La problématique du développement s'est toujours posée à toutes les sociétés humaines qui ont toujours cherché à maximiser leurs capacités de satisfaction de leurs besoins. Mais depuis le rapport de Berg de 1981, la conception du développement a changé d'orientation en intégrant une dimension déterminante : celle de la durabilité des facteurs de développement. Dès lors, l'enjeu devient : comment assurer son développement sans compromettre la capacité des générations futures à assurer le leur ? C'est le principe du développement durable. Cette conception a pris toute son importance au tournant de cette dernière décennie où la lutte contre la pauvreté est au coeur des discours et programmes politiques. Pour de nombreux pays africains confrontés à une capacité d'actions très limitée, l'éradication de la pauvreté demeure un gigantesque défi. Pour le cas du Burkina Faso, au regard du caractère fortement rural de sa population, la promotion du secteur agricole s'est présentée comme un champ d'action capable d'insuffler une dynamique de développement. C'est alors que la promotion de la culture du coton s'est présentée comme une porte de sortie. A partir de 2005, le pays est devenu le premier producteur d'or blanc en Afrique. Nous avons donc jugé opportun de s'interroger sur l'influence effective du coton sur la condition paysanne.

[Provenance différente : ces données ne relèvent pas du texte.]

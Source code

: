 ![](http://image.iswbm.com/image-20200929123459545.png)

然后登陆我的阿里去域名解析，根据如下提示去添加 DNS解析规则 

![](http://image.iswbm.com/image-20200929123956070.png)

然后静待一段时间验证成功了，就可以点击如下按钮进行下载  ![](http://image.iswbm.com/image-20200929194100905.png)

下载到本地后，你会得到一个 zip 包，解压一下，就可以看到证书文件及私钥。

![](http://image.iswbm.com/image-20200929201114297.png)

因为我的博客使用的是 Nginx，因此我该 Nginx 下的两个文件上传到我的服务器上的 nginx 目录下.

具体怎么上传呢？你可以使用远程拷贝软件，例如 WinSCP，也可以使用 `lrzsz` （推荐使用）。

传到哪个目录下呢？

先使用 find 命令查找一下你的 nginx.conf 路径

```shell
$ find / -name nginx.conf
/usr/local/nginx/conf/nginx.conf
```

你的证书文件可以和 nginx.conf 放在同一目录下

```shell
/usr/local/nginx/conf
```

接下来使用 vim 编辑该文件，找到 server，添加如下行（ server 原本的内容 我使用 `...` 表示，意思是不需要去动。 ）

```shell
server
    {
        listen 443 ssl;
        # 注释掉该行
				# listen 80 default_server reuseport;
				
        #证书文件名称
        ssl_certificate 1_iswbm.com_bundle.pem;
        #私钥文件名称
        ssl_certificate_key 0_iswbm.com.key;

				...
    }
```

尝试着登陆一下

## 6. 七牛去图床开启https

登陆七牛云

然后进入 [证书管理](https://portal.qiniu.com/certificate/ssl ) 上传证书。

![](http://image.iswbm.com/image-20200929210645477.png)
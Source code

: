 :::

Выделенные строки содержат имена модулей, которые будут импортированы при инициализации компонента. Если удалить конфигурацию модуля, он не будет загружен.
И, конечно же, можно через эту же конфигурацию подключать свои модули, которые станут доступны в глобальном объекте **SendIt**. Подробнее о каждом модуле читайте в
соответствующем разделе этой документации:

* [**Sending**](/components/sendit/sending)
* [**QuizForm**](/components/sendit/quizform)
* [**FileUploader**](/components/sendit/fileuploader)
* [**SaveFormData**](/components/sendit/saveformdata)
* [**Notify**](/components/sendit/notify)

En abordant la présente étude, notre ambition était de comprendre et d'expliquer les influences de la cotonculture sur la vie et le développement du milieu rural burkinabè en prenant appui sur le département de Diabo. Dans ce sens, nous avons émis l'hypothèse selon laquelle la production cotonnière accroît la vulnérabilité du monde paysan diabolais. Cette hypothèse se trouve confirmée à l'issue de nos travaux.

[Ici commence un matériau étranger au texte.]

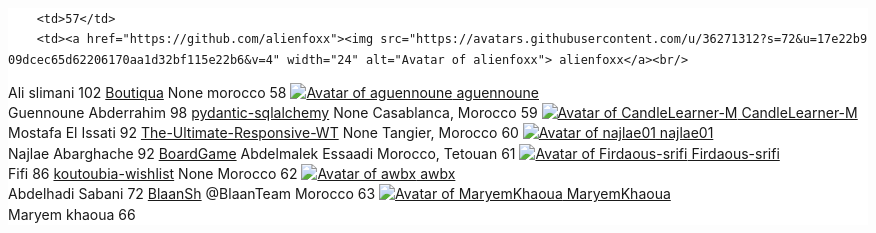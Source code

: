 		<td>57</td>
		<td><a href="https://github.com/alienfoxx"><img src="https://avatars.githubusercontent.com/u/36271312?s=72&u=17e22b909dcec65d62206170aa1d32bf115e22b6&v=4" width="24" alt="Avatar of alienfoxx"> alienfoxx</a><br/>
Ali slimani </td>
		<td>102</td>
		<td><a href="https://github.com/alienfoxx/Boutiqua">Boutiqua</a></td>
		<td>None</td>
		<td>morocco</td>
	</tr>
	<tr>
		<td>58</td>
		<td><a href="https://github.com/aguennoune"><img src="https://avatars.githubusercontent.com/u/53190841?s=72&u=67ef7c5ca17a01af7d793200f345e26e6af36771&v=4" width="24" alt="Avatar of aguennoune"> aguennoune</a><br/>
Guennoune Abderrahim</td>
		<td>98</td>
		<td><a href="https://github.com/aguennoune/pydantic-sqlalchemy">pydantic-sqlalchemy</a></td>
		<td>None</td>
		<td>Casablanca, Morocco</td>
	</tr>
	<tr>
		<td>59</td>
		<td><a href="https://github.com/CandleLearner-M"><img src="https://avatars.githubusercontent.com/u/154463223?s=72&u=2abe2d22f08082515ff4e7cd3322de02883cbe60&v=4" width="24" alt="Avatar of CandleLearner-M"> CandleLearner-M</a><br/>
Mostafa El Issati</td>
		<td>92</td>
		<td><a href="https://github.com/CandleLearner-M/The-Ultimate-Responsive-WT">The-Ultimate-Responsive-WT</a></td>
		<td>None</td>
		<td>Tangier, Morocco</td>
	</tr>
	<tr>
		<td>60</td>
		<td><a href="https://github.com/najlae01"><img src="https://avatars.githubusercontent.com/u/88176530?s=72&u=1d574c1f9fb5d7fca0f9a793b4fde5ad987fe2c9&v=4" width="24" alt="Avatar of najlae01"> najlae01</a><br/>
Najlae Abarghache</td>
		<td>92</td>
		<td><a href="https://github.com/najlae01/BoardGame">BoardGame</a></td>
		<td>Abdelmalek Essaadi</td>
		<td>Morocco, Tetouan</td>
	</tr>
	<tr>
		<td>61</td>
		<td><a href="https://github.com/Firdaous-srifi"><img src="https://avatars.githubusercontent.com/u/119794153?s=72&u=11b3c2fca06667b7ef2f62b84dc517562a966efe&v=4" width="24" alt="Avatar of Firdaous-srifi"> Firdaous-srifi</a><br/>
Fifi</td>
		<td>86</td>
		<td><a href="https://github.com/Firdaous-srifi/koutoubia-wishlist">koutoubia-wishlist</a></td>
		<td>None</td>
		<td>Morocco</td>
	</tr>
	<tr>
		<td>62</td>
		<td><a href="https://github.com/awbx"><img src="https://avatars.githubusercontent.com/u/33328081?s=72&u=eb84599f4910bdb35a3d2a87f718a2eaeeeda7ff&v=4" width="24" alt="Avatar of awbx"> awbx</a><br/>
Abdelhadi Sabani</td>
		<td>72</td>
		<td><a href="https://github.com/BlaanTeam/BlaanSh">BlaanSh</a></td>
		<td>@BlaanTeam </td>
		<td>Morocco</td>
	</tr>
	<tr>
		<td>63</td>
		<td><a href="https://github.com/MaryemKhaoua"><img src="https://avatars.githubusercontent.com/u/71089834?s=72&u=826cd43a2f816e0055f86247bb4f8d7afdce5c23&v=4" width="24" alt="Avatar of MaryemKhaoua"> MaryemKhaoua</a><br/>
Maryem khaoua</td>
		<td>66</td>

En effet, le constat qui se dégage est que la production cotonnière est organisée sur un modèle monocultural. Elle commande une action répétée du ménage et à des intervalles constants, une minutie et un soin qui limitent la possibilité des paysans à diversifier leur production vivrière. Les crédits inhérents à cette production qui constitue la seule source et la seule garantie de paiement

n'autorisent pas des prises de risques de la part des producteurs qui voient systématiquement leurs biens domestiques bradés au plus offrant pour compenser une production déficitaire. De cette façon, la concurrence dans le calendrier cultural ne peut que jouer au détriment des autres cultures tant au niveau des semis, de l'entretien que de la récolte. La diversité agricole se trouve donc compromise, ce qui limite la possibilité de variation alimentaire du paysan avec comme résultante une ration alimentaire déséquilibrée, quand la production arrive à couvrir les besoins. La disponibilité alimentaire ne protège donc pas les paysans contre l'insécurité alimentaire dont les indices sont les situations d'anémies qui sévissent dans les grandes provinces productrices du pays.

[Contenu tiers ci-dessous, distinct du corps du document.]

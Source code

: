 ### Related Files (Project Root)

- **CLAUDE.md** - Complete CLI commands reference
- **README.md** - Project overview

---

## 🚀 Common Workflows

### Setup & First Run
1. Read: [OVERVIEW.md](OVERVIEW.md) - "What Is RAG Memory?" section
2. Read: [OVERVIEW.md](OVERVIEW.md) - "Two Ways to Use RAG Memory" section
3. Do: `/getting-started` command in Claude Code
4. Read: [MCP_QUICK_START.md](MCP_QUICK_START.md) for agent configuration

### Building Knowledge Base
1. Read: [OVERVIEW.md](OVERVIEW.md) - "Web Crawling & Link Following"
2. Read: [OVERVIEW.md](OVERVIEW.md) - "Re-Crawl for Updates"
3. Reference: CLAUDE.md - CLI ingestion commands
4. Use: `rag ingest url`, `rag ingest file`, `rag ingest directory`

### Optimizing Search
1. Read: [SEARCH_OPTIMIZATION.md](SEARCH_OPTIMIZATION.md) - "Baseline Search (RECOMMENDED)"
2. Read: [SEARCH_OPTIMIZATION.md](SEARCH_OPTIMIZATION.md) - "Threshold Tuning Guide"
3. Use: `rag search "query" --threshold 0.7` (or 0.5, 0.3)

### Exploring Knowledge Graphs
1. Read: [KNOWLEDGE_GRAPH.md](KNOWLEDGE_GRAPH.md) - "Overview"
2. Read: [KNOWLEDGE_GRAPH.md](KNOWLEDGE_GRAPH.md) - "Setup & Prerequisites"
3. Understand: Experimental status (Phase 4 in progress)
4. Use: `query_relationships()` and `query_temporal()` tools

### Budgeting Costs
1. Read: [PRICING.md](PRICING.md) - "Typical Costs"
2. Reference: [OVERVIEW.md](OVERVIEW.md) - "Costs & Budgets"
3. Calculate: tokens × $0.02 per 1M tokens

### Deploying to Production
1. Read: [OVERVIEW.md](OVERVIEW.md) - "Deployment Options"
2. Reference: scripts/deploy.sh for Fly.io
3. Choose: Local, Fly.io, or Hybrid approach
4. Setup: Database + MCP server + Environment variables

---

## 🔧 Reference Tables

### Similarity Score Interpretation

Aussi, les nouvelles logiques de production que l'avènement du coton a instituées sur l'espace social diabolais ne permettent-elles pas de dégager un surplus substantiel à la fin d'un cycle agricole. Du coup, le ménage se retrouve dans une incapacité de réaction face à l'avènement d'un phénomène inattendu, à des crises sans grands dommages dévastateurs, conformément aux traits que le PNUD (1998) donne au ménage vulnérable. Cette insécurité des ménages est accrue par l'entame de plus en plus croissante faite à l'élevage dont la fonction stratégique n'est plus discutable. Etant de type extensif, il est aujourd'hui confronté à la réduction des surfaces pastorales par la conquête des espaces libres et mêmes des pistes à bétail. Ce qui, en plus d'entraver l'épargne sécurité des paysans, est source de nombreux conflits dont les dimensions prennent des allures préoccupantes. Dans le département, le massacre entre producteurs et éleveurs qui a fait plusieurs dizaines de victimes à Baléré en 2005 a marqué les esprits et est assez illustratif de l'ampleur de la conquete des brousses diabolaises et de l'envergure de leurs effets. Des conflits du même genre mais de moindre portée abondent dans le département, mais trouvent pour la plupart des cas un dénouement à la Préfecture qui est l'organe de régulation. D'autres zones productrices de coton ont aussi enregistré ces genres d'incidents en 2007 (Sidéradougou, Boromo...). Mais au regard de l'orientation que l'on donne à la cotonculture, le coton semble avoir encore de beaux jours devant lui dans le département en dépit du fait qu'il constitue une source de rémunération jugée modeste par ceux qui en profitent et source de ruine pour les autres. Chez ceux qui réalisent de bilans positifs, il y a en général plus étalage de faste que d'investissements productifs. Dans tous les cas, le constat qui se dégage c'est que

l'argent généré par le coton en milieu rural diabolais n'induit aucunement le développement de la zone. Au contraire, il est à l'origine d'une décomposition sociale et de nombreux conflits sociaux qui fragilisent les conditions de vie déjà précaires des ménages.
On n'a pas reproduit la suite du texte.